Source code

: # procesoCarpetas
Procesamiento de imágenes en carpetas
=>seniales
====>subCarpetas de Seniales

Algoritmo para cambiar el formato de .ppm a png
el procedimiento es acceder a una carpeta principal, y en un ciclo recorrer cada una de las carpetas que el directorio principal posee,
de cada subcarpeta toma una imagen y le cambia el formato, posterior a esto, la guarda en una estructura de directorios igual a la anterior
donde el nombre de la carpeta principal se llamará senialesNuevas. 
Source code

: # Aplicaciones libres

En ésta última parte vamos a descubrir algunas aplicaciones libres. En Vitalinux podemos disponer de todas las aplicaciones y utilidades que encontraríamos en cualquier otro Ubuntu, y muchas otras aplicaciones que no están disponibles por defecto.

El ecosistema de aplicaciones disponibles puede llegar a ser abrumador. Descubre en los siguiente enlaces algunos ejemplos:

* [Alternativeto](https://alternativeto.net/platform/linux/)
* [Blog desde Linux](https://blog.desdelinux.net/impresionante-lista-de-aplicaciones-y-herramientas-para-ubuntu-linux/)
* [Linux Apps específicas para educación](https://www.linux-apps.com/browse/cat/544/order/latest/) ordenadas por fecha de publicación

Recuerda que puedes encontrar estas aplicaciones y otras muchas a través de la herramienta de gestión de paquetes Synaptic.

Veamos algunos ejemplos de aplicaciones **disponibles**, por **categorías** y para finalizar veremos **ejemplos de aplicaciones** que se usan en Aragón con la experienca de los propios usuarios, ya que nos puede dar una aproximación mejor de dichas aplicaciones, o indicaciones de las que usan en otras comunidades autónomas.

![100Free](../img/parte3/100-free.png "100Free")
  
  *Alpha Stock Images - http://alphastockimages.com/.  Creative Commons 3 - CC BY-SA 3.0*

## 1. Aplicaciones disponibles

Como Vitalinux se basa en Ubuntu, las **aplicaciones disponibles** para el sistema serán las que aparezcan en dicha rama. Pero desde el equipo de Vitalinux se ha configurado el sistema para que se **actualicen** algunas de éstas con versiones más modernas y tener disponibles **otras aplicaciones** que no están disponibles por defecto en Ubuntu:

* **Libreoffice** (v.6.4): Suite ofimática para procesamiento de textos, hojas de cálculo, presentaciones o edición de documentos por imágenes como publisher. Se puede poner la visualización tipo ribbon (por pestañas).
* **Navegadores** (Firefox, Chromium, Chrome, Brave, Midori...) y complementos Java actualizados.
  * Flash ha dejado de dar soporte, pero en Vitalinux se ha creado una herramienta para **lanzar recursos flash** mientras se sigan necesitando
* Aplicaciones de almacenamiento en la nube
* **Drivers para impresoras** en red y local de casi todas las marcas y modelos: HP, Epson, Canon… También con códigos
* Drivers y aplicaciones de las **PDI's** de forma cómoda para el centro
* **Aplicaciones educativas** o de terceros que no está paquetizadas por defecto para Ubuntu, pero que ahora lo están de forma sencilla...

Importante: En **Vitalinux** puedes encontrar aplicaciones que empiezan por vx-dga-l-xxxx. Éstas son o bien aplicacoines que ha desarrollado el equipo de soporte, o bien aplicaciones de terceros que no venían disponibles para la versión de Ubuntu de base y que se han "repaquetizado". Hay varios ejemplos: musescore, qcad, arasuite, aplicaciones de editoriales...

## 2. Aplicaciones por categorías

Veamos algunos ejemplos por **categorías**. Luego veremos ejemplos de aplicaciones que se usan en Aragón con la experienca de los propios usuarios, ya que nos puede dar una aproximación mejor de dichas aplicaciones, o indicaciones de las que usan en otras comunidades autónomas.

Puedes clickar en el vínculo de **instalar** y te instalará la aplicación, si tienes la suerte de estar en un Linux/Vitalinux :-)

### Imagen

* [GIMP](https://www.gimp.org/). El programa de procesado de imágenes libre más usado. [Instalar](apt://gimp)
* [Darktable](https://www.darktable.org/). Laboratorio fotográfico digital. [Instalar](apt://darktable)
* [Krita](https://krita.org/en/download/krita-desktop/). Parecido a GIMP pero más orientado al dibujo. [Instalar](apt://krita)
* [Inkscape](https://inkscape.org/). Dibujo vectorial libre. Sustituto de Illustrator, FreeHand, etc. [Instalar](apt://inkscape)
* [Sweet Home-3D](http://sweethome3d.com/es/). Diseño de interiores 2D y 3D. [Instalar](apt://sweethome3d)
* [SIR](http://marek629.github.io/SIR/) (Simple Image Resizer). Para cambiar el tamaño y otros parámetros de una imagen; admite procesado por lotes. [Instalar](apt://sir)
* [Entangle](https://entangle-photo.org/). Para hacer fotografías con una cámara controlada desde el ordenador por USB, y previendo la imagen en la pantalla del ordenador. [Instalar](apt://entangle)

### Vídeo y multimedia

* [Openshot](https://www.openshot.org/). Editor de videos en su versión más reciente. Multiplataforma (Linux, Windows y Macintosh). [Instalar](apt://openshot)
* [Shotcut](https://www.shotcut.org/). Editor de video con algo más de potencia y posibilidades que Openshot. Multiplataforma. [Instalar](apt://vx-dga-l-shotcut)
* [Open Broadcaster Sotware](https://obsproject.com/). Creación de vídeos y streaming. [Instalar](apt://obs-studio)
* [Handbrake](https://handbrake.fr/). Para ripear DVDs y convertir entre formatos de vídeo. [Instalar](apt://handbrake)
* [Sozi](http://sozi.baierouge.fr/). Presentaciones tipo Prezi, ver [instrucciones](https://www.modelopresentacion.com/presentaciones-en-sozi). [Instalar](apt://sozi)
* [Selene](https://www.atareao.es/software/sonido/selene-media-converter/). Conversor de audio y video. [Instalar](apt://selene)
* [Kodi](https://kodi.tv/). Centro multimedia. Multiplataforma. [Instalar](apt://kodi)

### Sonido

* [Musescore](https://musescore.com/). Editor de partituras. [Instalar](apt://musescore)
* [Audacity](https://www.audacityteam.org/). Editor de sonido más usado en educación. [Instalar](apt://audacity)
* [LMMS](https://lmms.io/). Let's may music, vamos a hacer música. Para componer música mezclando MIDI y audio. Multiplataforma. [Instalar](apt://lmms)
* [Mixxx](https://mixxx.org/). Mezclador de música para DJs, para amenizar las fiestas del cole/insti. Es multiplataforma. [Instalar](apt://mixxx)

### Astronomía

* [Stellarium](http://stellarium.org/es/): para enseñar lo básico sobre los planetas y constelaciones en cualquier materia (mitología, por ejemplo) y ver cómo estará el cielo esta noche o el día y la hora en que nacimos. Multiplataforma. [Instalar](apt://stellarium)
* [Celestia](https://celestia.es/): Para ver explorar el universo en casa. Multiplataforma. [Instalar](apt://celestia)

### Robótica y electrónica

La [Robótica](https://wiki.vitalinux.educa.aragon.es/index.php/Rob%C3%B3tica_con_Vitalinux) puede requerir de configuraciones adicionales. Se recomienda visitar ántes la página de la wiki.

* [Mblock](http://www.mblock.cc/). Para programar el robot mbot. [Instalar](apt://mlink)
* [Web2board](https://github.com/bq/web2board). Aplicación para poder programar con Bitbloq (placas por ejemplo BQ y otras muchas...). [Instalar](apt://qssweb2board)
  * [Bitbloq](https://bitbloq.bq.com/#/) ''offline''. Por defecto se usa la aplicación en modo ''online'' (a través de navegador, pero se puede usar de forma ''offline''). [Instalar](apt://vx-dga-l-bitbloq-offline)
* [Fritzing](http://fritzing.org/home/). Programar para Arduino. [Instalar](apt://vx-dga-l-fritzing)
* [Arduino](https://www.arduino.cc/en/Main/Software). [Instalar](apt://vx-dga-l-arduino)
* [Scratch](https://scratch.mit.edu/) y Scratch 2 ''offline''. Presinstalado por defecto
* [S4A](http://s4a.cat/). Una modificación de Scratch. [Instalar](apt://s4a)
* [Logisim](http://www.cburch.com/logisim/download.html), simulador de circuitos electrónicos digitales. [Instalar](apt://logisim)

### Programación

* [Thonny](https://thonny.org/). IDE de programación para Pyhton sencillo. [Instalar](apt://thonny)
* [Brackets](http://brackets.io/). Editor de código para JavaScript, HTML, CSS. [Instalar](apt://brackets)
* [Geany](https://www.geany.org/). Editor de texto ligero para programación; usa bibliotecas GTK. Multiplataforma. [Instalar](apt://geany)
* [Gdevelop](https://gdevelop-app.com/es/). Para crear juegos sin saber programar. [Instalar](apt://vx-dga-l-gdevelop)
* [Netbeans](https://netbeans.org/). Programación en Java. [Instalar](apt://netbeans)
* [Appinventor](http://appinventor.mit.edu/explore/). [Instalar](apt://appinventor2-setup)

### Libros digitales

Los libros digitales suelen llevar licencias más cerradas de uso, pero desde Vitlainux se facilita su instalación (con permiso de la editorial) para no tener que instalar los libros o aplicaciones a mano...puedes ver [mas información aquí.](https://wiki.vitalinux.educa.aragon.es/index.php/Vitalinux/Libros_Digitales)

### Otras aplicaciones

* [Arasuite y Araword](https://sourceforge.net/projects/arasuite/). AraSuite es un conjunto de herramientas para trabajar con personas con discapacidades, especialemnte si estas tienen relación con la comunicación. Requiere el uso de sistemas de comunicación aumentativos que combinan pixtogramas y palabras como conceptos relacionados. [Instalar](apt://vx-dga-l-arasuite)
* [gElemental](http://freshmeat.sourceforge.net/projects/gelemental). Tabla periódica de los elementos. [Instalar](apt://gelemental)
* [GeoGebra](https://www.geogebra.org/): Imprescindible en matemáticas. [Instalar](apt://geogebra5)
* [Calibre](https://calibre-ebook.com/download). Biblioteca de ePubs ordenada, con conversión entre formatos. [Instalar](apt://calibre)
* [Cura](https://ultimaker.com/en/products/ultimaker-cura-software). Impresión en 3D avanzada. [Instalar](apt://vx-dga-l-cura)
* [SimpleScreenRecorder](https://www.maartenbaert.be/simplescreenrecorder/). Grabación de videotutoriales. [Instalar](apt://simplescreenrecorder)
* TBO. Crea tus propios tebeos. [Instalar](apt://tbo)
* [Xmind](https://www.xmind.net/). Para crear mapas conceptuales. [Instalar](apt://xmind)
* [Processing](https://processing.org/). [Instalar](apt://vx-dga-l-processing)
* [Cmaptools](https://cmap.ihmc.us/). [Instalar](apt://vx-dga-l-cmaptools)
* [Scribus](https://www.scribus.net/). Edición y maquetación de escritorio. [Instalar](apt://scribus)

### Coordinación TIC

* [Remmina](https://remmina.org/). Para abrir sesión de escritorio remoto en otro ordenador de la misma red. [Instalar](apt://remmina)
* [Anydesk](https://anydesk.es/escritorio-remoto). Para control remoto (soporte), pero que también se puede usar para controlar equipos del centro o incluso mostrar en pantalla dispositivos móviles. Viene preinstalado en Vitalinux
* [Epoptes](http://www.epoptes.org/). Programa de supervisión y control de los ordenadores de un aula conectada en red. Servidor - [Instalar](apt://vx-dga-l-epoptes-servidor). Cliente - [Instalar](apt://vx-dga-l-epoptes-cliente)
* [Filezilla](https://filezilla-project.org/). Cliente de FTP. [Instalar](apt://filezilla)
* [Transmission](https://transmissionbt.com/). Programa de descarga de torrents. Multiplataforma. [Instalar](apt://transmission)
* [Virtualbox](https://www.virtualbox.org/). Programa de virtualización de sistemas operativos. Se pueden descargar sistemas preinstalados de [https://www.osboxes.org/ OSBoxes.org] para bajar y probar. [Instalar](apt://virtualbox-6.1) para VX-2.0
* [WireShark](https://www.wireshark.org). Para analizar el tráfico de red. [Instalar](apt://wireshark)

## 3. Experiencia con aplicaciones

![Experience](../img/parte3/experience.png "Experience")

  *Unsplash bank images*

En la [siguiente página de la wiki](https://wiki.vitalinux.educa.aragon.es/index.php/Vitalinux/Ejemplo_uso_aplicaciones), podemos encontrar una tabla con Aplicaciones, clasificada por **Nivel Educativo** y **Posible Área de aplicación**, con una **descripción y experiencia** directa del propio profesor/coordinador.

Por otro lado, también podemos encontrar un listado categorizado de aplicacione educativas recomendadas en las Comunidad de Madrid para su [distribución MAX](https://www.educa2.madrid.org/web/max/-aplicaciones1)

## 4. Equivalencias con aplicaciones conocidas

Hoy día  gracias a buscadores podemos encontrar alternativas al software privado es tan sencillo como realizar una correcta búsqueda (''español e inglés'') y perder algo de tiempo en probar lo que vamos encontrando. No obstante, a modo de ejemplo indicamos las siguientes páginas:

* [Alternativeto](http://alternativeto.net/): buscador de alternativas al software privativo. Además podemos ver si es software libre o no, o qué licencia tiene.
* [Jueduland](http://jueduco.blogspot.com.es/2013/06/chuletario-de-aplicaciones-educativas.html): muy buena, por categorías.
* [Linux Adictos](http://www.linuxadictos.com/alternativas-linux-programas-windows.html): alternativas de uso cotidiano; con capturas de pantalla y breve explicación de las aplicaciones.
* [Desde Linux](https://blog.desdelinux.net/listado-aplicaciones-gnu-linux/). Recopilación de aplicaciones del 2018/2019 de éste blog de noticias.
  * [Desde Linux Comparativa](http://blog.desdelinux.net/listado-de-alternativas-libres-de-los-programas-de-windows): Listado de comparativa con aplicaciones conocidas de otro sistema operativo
______
Above this task is a listing. Restate, word for word and with nothing added, the lines from the one with "## 1. Aplicaciones disponibles" through the one with "complementos Java actualizados.".

## 1. Aplicaciones disponibles

Como Vitalinux se basa en Ubuntu, las **aplicaciones disponibles** para el sistema serán las que aparezcan en dicha rama. Pero desde el equipo de Vitalinux se ha configurado el sistema para que se **actualicen** algunas de éstas con versiones más modernas y tener disponibles **otras aplicaciones** que no están disponibles por defecto en Ubuntu:

* **Libreoffice** (v.6.4): Suite ofimática para procesamiento de textos, hojas de cálculo, presentaciones o edición de documentos por imágenes como publisher. Se puede poner la visualización tipo ribbon (por pestañas).
* **Navegadores** (Firefox, Chromium, Chrome, Brave, Midori...) y complementos Java actualizados.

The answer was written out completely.